Second, Plaintiff contends that the "made-whole" rule applies to preclude any right to reimbursement that NCC possesses. (ECF No. 32 at 14-15.) The made-whole rule provides that "in the absence of statutory law or valid contractual obligations to the contrary, an insured must be fully compensated for injuries or losses sustained (made whole) before the subrogation rights of an insurance carrier arise." Syl. Pt. 3, Kanawha Valley Radiologists, Inc. v. One Valley Bank, N.A., 557 S.E.2d 277, 278 (W. Va. 2001). Plaintiff's obligation to indemnify FTL under the terms of the settlement agreement is not governed by the made-whole rule because FTL is not an insurer, nor does it purport to assert subrogation rights. Moreover, the made-whole rule does not affect FTL's obligation under the MCS-90 to reimburse NCC for any payment NCC might tender to Plaintiff because FTL is not an injured plaintiff and NCC's right to reimbursement is a matter of federal law.

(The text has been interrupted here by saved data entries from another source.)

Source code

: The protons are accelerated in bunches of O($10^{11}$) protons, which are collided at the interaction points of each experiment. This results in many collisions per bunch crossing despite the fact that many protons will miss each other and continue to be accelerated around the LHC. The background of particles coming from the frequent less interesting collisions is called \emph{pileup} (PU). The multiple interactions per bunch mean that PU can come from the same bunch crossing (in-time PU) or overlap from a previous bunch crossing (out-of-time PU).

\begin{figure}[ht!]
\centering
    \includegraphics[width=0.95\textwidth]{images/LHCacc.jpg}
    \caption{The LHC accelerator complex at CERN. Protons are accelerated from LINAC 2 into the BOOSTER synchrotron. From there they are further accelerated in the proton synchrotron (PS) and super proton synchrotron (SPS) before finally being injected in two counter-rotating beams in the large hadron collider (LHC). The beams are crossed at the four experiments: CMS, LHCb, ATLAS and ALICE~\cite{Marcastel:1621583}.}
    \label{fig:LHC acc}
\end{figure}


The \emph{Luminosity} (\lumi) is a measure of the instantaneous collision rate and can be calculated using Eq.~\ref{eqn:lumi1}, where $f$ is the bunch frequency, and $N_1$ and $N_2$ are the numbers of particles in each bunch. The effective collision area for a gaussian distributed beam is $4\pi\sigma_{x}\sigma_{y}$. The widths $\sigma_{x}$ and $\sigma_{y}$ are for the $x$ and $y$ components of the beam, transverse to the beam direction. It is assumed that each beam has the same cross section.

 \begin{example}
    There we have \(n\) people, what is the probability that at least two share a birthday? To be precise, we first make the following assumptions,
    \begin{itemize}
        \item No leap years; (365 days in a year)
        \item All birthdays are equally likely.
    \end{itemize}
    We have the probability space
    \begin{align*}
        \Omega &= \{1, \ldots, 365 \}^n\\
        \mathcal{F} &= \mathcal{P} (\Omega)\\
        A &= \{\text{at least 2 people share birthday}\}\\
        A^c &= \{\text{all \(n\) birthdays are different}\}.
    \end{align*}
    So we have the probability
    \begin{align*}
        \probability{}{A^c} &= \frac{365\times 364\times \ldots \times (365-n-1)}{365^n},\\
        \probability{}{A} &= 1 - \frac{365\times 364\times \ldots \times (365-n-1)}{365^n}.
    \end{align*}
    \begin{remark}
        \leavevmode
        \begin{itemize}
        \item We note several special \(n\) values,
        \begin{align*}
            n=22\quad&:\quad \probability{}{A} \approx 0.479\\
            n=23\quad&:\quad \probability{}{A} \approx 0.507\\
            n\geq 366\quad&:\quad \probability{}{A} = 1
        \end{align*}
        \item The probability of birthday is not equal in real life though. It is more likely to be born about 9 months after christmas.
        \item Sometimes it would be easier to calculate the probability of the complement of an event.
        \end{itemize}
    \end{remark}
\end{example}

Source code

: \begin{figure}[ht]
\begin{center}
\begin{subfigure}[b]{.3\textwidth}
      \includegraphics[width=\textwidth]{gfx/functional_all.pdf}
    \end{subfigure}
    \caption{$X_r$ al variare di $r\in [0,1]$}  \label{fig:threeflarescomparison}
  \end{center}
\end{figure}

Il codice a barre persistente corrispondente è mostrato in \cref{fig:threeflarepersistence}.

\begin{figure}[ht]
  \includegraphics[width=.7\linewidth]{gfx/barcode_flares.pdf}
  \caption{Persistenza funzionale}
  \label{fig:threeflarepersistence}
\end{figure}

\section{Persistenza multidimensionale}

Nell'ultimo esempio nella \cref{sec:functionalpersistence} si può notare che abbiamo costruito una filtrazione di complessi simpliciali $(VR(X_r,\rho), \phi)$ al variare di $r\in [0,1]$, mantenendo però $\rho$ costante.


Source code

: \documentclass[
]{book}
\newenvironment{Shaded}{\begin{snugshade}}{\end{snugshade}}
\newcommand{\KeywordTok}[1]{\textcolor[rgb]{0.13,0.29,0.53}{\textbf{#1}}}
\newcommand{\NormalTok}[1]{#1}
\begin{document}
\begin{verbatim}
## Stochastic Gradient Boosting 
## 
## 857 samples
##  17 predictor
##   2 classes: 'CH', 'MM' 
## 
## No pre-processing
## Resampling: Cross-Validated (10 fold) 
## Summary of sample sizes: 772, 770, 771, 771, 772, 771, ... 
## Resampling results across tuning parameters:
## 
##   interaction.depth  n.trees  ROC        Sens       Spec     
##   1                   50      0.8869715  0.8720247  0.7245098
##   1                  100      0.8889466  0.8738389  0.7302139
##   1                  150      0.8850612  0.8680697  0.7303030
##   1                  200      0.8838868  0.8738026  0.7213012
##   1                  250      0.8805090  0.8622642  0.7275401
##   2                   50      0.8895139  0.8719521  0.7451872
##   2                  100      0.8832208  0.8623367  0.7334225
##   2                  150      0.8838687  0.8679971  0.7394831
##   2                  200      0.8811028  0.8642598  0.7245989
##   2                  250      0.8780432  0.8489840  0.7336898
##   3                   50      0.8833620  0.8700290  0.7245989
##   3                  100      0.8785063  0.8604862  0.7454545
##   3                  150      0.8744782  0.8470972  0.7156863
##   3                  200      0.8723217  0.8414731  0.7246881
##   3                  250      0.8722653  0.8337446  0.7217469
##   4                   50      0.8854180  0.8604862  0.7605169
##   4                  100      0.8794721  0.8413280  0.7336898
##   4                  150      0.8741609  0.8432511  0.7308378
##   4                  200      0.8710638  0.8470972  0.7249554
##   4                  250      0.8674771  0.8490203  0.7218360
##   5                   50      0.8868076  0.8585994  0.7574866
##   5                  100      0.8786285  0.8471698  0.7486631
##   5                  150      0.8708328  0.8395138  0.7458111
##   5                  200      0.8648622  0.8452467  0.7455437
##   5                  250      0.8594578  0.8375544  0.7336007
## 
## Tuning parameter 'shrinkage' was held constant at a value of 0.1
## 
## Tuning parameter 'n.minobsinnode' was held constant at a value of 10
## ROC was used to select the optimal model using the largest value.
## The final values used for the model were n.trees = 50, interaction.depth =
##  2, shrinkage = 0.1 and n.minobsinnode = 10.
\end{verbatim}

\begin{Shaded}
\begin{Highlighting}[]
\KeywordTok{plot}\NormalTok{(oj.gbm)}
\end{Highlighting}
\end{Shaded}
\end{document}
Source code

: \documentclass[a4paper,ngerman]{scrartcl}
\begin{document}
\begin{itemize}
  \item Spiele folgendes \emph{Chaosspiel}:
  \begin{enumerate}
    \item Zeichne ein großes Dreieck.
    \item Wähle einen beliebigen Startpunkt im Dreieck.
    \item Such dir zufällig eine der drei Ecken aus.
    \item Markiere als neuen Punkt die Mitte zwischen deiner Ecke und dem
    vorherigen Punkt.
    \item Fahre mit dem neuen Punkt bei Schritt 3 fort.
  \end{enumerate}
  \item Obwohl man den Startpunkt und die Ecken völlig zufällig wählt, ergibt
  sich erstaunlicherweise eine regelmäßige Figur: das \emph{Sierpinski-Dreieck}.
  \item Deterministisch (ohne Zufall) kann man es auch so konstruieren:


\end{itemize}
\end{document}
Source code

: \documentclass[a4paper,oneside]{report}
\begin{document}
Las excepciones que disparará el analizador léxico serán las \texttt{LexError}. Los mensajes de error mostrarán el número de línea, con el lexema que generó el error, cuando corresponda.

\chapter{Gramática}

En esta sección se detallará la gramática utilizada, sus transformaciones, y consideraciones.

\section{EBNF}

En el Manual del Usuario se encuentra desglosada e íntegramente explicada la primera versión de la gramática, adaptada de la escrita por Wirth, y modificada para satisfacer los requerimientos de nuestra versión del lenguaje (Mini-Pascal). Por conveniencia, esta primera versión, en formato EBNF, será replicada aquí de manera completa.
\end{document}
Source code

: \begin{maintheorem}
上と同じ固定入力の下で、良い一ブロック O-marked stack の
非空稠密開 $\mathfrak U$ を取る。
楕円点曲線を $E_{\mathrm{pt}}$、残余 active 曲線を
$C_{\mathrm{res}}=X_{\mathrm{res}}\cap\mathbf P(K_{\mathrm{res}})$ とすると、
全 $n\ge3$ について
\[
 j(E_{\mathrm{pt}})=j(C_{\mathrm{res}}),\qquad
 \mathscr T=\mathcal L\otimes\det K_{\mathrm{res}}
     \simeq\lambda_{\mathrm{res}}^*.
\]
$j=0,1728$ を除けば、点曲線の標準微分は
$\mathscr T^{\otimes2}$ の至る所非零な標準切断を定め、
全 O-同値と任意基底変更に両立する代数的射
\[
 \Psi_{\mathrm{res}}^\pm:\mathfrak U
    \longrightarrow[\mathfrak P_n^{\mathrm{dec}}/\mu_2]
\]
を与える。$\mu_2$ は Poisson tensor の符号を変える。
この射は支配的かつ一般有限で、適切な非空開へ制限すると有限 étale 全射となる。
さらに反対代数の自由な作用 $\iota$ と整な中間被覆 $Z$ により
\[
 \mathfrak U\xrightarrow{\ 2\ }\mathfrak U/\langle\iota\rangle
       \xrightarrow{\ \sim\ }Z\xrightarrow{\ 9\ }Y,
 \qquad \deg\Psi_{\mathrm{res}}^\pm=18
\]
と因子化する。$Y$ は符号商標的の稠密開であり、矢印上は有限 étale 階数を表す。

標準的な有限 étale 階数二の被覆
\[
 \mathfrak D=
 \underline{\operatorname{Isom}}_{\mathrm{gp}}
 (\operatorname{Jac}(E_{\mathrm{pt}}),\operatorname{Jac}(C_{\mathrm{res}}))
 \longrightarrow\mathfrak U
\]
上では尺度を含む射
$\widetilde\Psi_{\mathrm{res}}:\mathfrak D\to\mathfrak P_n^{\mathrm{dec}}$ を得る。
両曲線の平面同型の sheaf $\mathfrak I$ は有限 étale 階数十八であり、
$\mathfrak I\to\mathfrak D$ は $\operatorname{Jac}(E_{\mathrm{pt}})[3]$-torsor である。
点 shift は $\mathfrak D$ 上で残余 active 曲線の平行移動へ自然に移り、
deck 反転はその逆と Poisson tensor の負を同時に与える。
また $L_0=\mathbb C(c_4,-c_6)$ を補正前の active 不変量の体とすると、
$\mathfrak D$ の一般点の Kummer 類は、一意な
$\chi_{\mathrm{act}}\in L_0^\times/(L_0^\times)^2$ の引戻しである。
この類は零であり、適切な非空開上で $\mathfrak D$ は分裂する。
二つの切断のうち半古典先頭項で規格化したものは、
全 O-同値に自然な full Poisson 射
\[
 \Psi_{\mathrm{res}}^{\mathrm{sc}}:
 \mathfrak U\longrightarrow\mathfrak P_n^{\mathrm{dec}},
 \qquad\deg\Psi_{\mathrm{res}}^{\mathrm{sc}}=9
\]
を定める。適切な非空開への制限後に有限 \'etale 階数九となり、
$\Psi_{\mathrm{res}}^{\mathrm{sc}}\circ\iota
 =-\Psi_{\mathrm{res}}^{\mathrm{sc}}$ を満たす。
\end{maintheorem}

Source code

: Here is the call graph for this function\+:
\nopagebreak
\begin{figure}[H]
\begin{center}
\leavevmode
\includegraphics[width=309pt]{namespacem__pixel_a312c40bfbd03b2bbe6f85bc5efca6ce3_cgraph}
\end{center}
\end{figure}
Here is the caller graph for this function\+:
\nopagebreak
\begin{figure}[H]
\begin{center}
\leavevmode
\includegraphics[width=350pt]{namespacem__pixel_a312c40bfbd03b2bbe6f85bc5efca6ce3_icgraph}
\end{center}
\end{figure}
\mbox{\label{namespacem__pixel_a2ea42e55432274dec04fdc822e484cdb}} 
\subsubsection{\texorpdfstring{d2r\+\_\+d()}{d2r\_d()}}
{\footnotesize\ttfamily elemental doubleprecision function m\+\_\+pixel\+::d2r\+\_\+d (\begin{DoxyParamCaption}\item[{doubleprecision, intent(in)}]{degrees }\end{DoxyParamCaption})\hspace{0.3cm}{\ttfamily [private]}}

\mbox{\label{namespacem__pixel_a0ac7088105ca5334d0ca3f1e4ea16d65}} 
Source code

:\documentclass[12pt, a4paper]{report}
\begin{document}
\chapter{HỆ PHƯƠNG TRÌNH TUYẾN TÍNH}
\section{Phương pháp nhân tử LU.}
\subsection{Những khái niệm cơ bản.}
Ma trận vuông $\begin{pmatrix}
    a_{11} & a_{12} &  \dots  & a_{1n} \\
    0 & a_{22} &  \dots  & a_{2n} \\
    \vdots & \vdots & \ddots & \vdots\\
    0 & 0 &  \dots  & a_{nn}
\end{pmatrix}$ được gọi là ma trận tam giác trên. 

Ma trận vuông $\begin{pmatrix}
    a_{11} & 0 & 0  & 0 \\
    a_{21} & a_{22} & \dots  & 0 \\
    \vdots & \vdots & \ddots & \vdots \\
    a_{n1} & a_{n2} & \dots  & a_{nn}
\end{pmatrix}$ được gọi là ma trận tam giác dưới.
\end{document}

Plaintiff also argues that the provision in the trucking agreement between FTL and K&K requiring K&K to indemnify FTL is invalid under West Virginia law. (ECF No. 27 at 7.) Even if this is true, it has no effect on Plaintiff's obligation in the settlement agreement to indemnify FTL directly. (See ECF No. 28-10 at 3.) --------
Therefore, even if the MCS-90 endorsement applied to the accident, NCC would be reimbursed by FTL under the endorsement's terms for any judgment paid to Plaintiff. Under the terms of the settlement agreement, Plaintiff would then be required to indemnify FTL for that amount. This supports summary judgment in favor of NCC.
For the foregoing reasons, this Court DENIES Plaintiff's motion for summary judgment. (ECF No. 26.) This Court GRANTS NCC's motion for summary judgment. (ECF No. 28.)
IT IS SO ORDERED.
The Court DIRECTS the Clerk to send a copy of this Order to counsel of record and any unrepresented party.